**WHAT YOU NEED TO DO:**
Would you go through the records below and copy each line with the string "https"?

Plain-text document sources:
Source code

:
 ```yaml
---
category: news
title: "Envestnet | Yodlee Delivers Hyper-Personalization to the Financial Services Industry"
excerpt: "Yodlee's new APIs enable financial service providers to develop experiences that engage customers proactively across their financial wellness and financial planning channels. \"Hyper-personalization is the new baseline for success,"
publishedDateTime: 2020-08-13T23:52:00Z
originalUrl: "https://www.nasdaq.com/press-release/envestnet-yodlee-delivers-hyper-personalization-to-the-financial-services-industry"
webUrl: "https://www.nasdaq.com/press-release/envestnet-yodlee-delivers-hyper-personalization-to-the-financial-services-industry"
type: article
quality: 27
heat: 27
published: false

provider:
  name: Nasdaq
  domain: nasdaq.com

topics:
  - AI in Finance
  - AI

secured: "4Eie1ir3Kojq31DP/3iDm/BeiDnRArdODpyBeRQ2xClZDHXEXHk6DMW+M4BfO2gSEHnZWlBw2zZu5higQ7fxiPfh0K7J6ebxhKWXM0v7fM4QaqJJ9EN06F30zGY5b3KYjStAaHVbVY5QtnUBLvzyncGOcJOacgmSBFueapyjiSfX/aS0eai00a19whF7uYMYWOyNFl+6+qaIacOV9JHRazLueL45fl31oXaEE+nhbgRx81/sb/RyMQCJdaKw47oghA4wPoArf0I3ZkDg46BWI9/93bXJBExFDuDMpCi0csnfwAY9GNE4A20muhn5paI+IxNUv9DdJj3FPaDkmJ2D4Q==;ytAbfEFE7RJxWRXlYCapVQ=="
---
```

**REPLY TO THE TASK:**
originalUrl: "https://www.nasdaq.com/press-release/envestnet-yodlee-delivers-hyper-personalization-to-the-financial-services-industry"
webUrl: "https://www.nasdaq.com/press-release/envestnet-yodlee-delivers-hyper-personalization-to-the-financial-services-industry"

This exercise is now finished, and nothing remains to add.